Io credo che la prima verità da evidenziare oggi è che la maggiorparte delle vittime dei reati violenti fino ad arrivare all’omicidio (delitto per eccellenza) sono le donne e i minori.
Tutte le violenze maschili contro le donne non sono affatto cessate: restano frequenti, distruttrici e, nonostante tutti gli sforzi, sono ancora banalizzate, minimizzate, occultate.
Ci sono, infatti, varie tecniche di occultamento delle violenze.
In primo luogo, l’evitamento linguistico è una tecnica, deliberata o inconsapevole, grazie alla quale gli uomini – i principali autori delle violenze su donne e minori – spariscono dai discorsi e dai testi sulla violenza maschile.
Parliamo così di “violenza domestica”.
Nella Risoluzione 54/34 delle Nazioni Unite (2000) che istituisce il 25 novembre come Giornata internazionale per l’eliminazione della violenza contro le donne, il termine “violenza maschile” non è mai utilizzato, mentre viene preferito un termine più generico “violenza contro le donne”, oppure un eufemismo come “violenza di genere”.
Una seconda tecnica di occultamento delle violenze è la separazione, infatti presentando le varie forme di violenza come distinte tra loro e attribuendo loro nomi diversi, ci viene impedito di vederle nella loro continuità e perpetrate dalla stessa categoria di persone.
Attaccare il concetto di vittima e le vittime stesse è il terzo modo d’impedire che l’indicibile venga enunciato con chiarezza.
Gruppi di uomini anti-femministi ma anche giornalisti e intellettuali, hanno violentemente attaccato i ricercatori, accusandoli di aver gonfiato le cifre, di aver creato dal nulla il problema della violenza.
Se il termine “vittima” disturba è proprio perché designa in maniera fin troppo chiara le relazioni di potere che sono in gioco: c’è un aggressore che causa un danno, e una vittima che lo subisce.
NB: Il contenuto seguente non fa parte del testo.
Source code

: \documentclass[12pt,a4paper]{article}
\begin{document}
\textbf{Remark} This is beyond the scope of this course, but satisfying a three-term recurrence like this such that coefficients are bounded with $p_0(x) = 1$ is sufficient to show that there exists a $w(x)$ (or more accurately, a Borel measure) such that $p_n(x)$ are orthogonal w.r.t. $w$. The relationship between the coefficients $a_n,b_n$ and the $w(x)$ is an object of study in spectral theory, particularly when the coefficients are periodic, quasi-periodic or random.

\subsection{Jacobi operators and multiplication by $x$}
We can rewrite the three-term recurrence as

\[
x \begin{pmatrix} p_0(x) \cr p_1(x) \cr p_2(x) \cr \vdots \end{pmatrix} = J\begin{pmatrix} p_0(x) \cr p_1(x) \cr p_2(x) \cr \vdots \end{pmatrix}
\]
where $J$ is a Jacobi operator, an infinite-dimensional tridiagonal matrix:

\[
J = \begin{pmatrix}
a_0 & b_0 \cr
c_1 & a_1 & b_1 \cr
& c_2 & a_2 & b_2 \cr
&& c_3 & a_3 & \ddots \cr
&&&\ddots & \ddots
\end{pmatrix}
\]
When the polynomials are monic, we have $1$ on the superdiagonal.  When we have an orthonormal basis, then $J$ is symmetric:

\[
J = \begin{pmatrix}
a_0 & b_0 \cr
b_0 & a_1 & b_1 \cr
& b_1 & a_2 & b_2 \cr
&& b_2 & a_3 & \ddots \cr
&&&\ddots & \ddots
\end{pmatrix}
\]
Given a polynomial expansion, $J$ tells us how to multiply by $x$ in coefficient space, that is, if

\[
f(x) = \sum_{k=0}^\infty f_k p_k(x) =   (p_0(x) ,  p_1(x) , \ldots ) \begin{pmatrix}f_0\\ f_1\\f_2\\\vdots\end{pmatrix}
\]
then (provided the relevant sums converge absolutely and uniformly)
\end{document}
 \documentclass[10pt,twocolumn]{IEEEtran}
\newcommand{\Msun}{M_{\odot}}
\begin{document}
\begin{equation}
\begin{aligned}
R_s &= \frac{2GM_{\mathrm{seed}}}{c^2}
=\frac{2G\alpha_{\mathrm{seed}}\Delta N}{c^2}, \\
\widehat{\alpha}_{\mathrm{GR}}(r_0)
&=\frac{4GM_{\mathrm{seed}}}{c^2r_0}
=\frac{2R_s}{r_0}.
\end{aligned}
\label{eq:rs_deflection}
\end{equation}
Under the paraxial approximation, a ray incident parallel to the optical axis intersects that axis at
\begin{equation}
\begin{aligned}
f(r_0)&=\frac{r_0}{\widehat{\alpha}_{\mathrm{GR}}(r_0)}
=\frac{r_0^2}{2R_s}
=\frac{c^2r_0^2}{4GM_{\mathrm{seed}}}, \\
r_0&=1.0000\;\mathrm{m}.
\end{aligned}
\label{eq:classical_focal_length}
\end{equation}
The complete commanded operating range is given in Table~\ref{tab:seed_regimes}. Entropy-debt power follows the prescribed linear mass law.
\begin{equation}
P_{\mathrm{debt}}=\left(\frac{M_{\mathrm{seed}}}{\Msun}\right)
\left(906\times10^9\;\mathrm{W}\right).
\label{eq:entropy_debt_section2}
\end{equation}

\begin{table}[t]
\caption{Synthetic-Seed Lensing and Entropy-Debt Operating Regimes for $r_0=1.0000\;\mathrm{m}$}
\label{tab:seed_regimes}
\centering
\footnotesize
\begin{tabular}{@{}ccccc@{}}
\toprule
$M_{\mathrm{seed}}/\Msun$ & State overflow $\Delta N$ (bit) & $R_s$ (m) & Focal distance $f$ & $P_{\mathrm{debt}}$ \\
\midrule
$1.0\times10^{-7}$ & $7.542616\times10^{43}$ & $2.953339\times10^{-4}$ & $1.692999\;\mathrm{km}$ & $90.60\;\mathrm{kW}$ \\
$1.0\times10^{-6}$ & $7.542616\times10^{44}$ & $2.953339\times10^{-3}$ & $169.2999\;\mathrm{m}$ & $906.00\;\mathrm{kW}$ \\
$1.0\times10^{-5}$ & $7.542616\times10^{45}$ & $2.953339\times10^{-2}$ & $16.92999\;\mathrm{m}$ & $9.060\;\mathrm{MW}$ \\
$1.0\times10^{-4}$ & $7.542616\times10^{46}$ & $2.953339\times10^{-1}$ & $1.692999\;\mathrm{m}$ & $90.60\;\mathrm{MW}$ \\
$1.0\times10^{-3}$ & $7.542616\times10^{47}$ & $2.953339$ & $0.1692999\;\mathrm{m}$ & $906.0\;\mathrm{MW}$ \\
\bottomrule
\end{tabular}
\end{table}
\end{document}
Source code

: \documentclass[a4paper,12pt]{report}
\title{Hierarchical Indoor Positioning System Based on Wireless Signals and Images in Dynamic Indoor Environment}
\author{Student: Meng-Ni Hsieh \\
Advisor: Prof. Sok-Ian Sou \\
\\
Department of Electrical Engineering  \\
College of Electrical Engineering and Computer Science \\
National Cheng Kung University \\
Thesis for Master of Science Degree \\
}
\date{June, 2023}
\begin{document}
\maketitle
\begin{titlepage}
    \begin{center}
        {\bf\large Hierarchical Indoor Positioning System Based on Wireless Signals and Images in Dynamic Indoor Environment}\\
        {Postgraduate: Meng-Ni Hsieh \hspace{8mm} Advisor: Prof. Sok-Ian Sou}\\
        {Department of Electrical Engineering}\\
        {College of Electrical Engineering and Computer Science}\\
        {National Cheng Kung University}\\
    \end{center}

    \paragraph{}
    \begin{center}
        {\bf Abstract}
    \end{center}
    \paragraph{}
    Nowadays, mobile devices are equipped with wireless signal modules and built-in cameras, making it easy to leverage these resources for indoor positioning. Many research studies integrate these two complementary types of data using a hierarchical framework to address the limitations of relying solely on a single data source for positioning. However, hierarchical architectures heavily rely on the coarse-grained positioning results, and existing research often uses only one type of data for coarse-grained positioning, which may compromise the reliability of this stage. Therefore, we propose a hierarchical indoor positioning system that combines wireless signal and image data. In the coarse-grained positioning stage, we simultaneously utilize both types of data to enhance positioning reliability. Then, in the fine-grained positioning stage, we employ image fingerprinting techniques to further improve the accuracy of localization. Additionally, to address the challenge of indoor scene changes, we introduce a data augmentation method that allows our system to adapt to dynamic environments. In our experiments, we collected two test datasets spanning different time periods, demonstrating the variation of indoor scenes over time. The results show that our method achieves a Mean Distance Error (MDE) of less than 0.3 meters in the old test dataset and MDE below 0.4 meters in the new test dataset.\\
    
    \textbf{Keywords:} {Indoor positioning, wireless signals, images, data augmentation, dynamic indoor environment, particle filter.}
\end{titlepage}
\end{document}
Se così è allora forse dovremmo “reclamare” il termine vittima.
Inoltre il patriarcato ha bisogno di donne vittime purché l’aggressore sia un “altro” ovvero lo straniero, l’immigrato, l’uomo di un’altra cultura o religione. Da qui il razzismo come quarto strumento di occultamento della violenza.
Ciclicamente la violenza contro le donne assurge all’attenzione dei giornali o viene additata da qualche amministratore locale o da qualche partito per farne un’emergenza.
L’emergenza ha l’effetto di nascondere il carattere strutturale del fenomeno e riduce la violenza contro le donne a questione di ordine pubblico, addirittura o s’intreccia ad una lettura “etnica” della violenza, tesa ad alimentare spinte xenofobe e razziste.
Se osserviamo la maggioranza delle campagne contro la violenza sulle donne vediamo donne ripiegate su se stesse, intimorite in una strada buia, strette in un angolo, inseguite da un’ombra indistinta.
Raramente è visibile un uomo.
Gli autori scompaiono dalla rappresentazione della violenza e restano le vittime schiacciate nella loro condizione di vittime.